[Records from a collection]
□ □ □
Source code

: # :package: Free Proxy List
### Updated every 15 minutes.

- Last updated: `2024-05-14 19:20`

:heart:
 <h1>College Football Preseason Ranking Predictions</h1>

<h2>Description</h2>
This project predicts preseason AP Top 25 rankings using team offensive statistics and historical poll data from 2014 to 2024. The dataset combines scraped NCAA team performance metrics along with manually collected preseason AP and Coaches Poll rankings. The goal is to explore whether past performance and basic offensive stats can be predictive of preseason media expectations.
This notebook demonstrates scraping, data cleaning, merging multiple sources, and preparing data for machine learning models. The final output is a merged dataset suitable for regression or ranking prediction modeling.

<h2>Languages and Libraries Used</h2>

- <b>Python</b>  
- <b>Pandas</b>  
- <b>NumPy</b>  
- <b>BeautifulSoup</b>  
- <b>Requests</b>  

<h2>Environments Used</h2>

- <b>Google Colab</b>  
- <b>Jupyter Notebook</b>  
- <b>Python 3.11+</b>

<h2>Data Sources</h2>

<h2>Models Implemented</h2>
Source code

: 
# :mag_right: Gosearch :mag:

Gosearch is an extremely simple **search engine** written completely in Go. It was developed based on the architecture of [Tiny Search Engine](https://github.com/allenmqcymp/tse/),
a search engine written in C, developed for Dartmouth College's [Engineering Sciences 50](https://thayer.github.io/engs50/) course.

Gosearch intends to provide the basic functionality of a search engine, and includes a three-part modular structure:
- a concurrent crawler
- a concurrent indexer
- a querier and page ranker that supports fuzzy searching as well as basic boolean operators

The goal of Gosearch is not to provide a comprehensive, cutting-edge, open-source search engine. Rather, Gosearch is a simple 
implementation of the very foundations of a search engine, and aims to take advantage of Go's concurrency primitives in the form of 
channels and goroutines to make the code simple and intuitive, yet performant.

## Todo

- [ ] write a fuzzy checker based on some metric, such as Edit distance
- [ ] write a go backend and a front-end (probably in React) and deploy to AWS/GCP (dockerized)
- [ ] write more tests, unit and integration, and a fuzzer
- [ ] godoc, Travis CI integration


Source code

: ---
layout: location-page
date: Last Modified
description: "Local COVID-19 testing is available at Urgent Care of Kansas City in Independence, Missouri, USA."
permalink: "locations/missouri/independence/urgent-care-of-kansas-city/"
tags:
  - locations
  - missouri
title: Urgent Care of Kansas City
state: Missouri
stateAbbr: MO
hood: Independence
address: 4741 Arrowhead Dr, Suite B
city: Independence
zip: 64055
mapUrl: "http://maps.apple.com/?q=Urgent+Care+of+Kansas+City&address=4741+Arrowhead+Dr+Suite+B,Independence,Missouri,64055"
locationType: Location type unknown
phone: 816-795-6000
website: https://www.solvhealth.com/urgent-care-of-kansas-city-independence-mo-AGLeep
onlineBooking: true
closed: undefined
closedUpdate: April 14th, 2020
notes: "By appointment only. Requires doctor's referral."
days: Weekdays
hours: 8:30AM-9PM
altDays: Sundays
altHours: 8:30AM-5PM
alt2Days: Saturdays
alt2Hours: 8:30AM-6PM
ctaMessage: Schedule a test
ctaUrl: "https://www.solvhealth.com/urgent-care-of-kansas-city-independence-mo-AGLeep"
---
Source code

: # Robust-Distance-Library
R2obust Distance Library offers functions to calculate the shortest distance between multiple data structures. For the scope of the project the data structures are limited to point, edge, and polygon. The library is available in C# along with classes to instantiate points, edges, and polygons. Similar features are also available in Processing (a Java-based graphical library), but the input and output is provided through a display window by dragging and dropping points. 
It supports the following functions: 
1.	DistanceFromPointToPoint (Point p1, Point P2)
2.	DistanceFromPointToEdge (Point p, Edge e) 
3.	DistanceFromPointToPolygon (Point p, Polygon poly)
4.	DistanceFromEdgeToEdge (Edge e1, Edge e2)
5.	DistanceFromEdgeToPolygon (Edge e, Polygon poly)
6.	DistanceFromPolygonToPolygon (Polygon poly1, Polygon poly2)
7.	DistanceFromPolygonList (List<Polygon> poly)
□ □ □
Copy the records above, keeping every word the same.

Source code

: # :package: Free Proxy List
### Updated every 15 minutes.

- Last updated: `2024-05-14 19:20`

:heart:
 <h1>College Football Preseason Ranking Predictions</h1>

<h2>Description</h2>
This project predicts preseason AP Top 25 rankings using team offensive statistics and historical poll data from 2014 to 2024. The dataset combines scraped NCAA team performance metrics along with manually collected preseason AP and Coaches Poll rankings. The goal is to explore whether past performance and basic offensive stats can be predictive of preseason media expectations.
This notebook demonstrates scraping, data cleaning, merging multiple sources, and preparing data for machine learning models. The final output is a merged dataset suitable for regression or ranking prediction modeling.

<h2>Languages and Libraries Used</h2>

- <b>Python</b>  
- <b>Pandas</b>  
- <b>NumPy</b>  
- <b>BeautifulSoup</b>  
- <b>Requests</b>  

<h2>Environments Used</h2>

- <b>Google Colab</b>  
- <b>Jupyter Notebook</b>  
- <b>Python 3.11+</b>

<h2>Data Sources</h2>

<h2>Models Implemented</h2>
Source code

: 
# :mag_right: Gosearch :mag:

Gosearch is an extremely simple **search engine** written completely in Go. It was developed based on the architecture of [Tiny Search Engine](https://github.com/allenmqcymp/tse/),
a search engine written in C, developed for Dartmouth College's [Engineering Sciences 50](https://thayer.github.io/engs50/) course.

Gosearch intends to provide the basic functionality of a search engine, and includes a three-part modular structure:
- a concurrent crawler
- a concurrent indexer
- a querier and page ranker that supports fuzzy searching as well as basic boolean operators

The goal of Gosearch is not to provide a comprehensive, cutting-edge, open-source search engine. Rather, Gosearch is a simple 
implementation of the very foundations of a search engine, and aims to take advantage of Go's concurrency primitives in the form of 
channels and goroutines to make the code simple and intuitive, yet performant.

## Todo

- [ ] write a fuzzy checker based on some metric, such as Edit distance
- [ ] write a go backend and a front-end (probably in React) and deploy to AWS/GCP (dockerized)
- [ ] write more tests, unit and integration, and a fuzzer
- [ ] godoc, Travis CI integration


Source code

: ---
layout: location-page
date: Last Modified
description: "Local COVID-19 testing is available at Urgent Care of Kansas City in Independence, Missouri, USA."
permalink: "locations/missouri/independence/urgent-care-of-kansas-city/"
tags:
  - locations
  - missouri
title: Urgent Care of Kansas City
state: Missouri
stateAbbr: MO
hood: Independence
address: 4741 Arrowhead Dr, Suite B
city: Independence
zip: 64055
mapUrl: "http://maps.apple.com/?q=Urgent+Care+of+Kansas+City&address=4741+Arrowhead+Dr+Suite+B,Independence,Missouri,64055"
locationType: Location type unknown
phone: 816-795-6000
website: https://www.solvhealth.com/urgent-care-of-kansas-city-independence-mo-AGLeep
onlineBooking: true
closed: undefined
closedUpdate: April 14th, 2020
notes: "By appointment only. Requires doctor's referral."
days: Weekdays
hours: 8:30AM-9PM
altDays: Sundays
altHours: 8:30AM-5PM
alt2Days: Saturdays
alt2Hours: 8:30AM-6PM
ctaMessage: Schedule a test
ctaUrl: "https://www.solvhealth.com/urgent-care-of-kansas-city-independence-mo-AGLeep"
---
Source code

: # Robust-Distance-Library
R2obust Distance Library offers functions to calculate the shortest distance between multiple data structures. For the scope of the project the data structures are limited to point, edge, and polygon. The library is available in C# along with classes to instantiate points, edges, and polygons. Similar features are also available in Processing (a Java-based graphical library), but the input and output is provided through a display window by dragging and dropping points. 
It supports the following functions: 
1.	DistanceFromPointToPoint (Point p1, Point P2)
2.	DistanceFromPointToEdge (Point p, Edge e) 
3.	DistanceFromPointToPolygon (Point p, Polygon poly)
4.	DistanceFromEdgeToEdge (Edge e1, Edge e2)
5.	DistanceFromEdgeToPolygon (Edge e, Polygon poly)
6.	DistanceFromPolygonToPolygon (Polygon poly1, Polygon poly2)
7.	DistanceFromPolygonList (List<Polygon> poly)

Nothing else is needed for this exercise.